[[ Material for this exercise open ]]
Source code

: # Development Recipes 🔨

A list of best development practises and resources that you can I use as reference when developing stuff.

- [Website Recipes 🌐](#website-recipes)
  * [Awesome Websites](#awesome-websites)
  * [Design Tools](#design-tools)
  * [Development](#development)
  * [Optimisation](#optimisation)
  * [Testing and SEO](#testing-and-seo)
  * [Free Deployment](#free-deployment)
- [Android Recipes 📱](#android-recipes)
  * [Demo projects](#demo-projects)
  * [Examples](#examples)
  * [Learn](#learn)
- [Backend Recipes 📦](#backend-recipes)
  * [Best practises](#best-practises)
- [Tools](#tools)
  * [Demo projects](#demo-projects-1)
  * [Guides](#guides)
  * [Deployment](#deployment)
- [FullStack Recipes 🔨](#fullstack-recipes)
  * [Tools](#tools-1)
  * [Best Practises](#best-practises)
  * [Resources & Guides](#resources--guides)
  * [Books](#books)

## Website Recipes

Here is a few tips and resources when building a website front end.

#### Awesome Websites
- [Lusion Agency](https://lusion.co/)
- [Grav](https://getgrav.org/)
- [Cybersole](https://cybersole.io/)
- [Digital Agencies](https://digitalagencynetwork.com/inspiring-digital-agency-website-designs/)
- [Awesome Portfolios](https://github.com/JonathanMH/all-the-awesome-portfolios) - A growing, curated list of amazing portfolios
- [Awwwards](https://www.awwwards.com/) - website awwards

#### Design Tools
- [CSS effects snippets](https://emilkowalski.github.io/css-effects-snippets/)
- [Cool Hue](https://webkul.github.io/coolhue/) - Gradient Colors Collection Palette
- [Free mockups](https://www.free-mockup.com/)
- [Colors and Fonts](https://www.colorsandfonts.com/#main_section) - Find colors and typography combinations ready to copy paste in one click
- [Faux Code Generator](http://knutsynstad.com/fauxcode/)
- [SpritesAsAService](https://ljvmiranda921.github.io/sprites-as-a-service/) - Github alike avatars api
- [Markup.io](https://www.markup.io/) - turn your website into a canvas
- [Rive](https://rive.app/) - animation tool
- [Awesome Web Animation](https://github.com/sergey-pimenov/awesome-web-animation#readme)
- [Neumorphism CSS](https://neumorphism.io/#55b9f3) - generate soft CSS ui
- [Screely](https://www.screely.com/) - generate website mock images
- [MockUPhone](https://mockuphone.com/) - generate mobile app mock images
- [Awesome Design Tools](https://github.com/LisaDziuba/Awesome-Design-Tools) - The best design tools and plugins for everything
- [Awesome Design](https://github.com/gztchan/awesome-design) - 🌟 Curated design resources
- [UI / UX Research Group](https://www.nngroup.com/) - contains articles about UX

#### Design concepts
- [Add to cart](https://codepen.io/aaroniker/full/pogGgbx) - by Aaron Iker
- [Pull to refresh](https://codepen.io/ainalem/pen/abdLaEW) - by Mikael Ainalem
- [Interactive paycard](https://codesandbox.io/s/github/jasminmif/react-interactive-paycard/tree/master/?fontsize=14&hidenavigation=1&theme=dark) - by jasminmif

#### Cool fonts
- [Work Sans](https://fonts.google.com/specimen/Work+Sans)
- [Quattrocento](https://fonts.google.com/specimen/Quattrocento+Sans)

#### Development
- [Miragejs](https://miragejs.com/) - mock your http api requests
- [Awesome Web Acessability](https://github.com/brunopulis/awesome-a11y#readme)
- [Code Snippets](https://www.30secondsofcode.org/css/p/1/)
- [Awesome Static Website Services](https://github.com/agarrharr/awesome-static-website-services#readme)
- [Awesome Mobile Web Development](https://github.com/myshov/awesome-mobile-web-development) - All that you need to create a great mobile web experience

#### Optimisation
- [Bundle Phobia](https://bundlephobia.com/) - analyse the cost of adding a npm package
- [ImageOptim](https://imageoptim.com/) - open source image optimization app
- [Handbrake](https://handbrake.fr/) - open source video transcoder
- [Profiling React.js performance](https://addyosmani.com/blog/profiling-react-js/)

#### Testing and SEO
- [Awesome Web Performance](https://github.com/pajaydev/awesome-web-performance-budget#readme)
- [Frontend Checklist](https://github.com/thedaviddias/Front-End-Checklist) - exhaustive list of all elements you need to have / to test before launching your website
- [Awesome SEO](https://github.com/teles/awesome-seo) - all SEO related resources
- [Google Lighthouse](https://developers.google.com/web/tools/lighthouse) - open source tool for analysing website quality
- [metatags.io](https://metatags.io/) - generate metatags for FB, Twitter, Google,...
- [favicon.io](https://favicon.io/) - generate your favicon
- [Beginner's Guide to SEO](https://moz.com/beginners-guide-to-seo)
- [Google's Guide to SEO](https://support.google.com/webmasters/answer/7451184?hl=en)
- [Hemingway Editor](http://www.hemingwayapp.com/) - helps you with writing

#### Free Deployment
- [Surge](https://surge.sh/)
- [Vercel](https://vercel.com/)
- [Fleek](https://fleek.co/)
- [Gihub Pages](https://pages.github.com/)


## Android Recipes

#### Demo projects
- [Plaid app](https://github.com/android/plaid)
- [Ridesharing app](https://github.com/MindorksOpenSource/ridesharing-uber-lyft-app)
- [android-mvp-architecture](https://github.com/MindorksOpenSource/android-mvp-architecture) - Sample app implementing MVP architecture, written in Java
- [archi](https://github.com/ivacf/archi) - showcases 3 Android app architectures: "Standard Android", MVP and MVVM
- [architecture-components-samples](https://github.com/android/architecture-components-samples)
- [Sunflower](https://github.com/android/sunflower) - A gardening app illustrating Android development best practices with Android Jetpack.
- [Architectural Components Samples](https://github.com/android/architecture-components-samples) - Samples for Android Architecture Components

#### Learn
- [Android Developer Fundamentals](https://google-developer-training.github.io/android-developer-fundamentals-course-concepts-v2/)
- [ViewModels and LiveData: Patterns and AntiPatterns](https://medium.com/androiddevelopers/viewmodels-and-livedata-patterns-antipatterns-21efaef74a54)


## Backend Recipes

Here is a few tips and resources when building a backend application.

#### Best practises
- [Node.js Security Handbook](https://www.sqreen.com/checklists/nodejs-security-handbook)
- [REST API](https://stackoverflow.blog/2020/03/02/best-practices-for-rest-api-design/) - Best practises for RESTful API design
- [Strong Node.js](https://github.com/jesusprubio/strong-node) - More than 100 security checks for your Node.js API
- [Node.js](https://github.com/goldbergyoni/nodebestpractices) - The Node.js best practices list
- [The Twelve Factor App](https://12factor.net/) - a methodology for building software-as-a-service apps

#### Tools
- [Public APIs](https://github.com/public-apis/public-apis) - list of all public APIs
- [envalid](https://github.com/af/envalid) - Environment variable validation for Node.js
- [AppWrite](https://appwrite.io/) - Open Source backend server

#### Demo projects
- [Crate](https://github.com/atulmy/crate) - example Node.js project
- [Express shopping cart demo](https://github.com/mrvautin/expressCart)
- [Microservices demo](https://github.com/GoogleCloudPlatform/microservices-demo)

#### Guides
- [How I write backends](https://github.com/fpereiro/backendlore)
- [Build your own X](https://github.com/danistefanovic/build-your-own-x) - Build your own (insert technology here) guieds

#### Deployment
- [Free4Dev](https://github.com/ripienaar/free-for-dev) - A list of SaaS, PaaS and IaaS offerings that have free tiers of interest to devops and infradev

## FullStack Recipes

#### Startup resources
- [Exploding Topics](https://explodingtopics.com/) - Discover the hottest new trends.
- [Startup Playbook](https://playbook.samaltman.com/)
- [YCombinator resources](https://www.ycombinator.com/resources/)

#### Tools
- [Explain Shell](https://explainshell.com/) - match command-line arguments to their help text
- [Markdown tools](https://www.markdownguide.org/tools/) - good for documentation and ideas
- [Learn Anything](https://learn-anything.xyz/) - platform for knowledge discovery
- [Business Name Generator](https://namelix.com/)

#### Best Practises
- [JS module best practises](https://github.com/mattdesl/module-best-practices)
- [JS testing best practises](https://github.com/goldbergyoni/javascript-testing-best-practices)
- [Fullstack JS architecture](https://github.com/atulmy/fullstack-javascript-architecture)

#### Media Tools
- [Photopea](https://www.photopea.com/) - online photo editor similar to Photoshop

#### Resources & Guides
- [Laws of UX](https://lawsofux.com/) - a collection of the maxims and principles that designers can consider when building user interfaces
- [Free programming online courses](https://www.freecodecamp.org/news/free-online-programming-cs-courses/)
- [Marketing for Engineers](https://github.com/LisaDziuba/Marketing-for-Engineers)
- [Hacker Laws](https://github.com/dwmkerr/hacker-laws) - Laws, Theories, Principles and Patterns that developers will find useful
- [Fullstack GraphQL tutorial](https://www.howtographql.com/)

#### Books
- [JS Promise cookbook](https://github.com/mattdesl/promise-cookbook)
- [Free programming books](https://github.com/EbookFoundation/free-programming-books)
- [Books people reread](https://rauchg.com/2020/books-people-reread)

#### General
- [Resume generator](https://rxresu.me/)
[[ Material for this exercise closed ]]
Problem to solve —
Could you retype exactly the lines above, starting at the line that contains "- [Free programming online" and ending at the line that contains "- [Hacker Laws](https://github.com/dwmkerr/hacker-laws)", and nothing more?

Answer section —
- [Free programming online courses](https://www.freecodecamp.org/news/free-online-programming-cs-courses/)
- [Marketing for Engineers](https://github.com/LisaDziuba/Marketing-for-Engineers)
- [Hacker Laws](https://github.com/dwmkerr/hacker-laws) - Laws, Theories, Principles and Patterns that developers will find useful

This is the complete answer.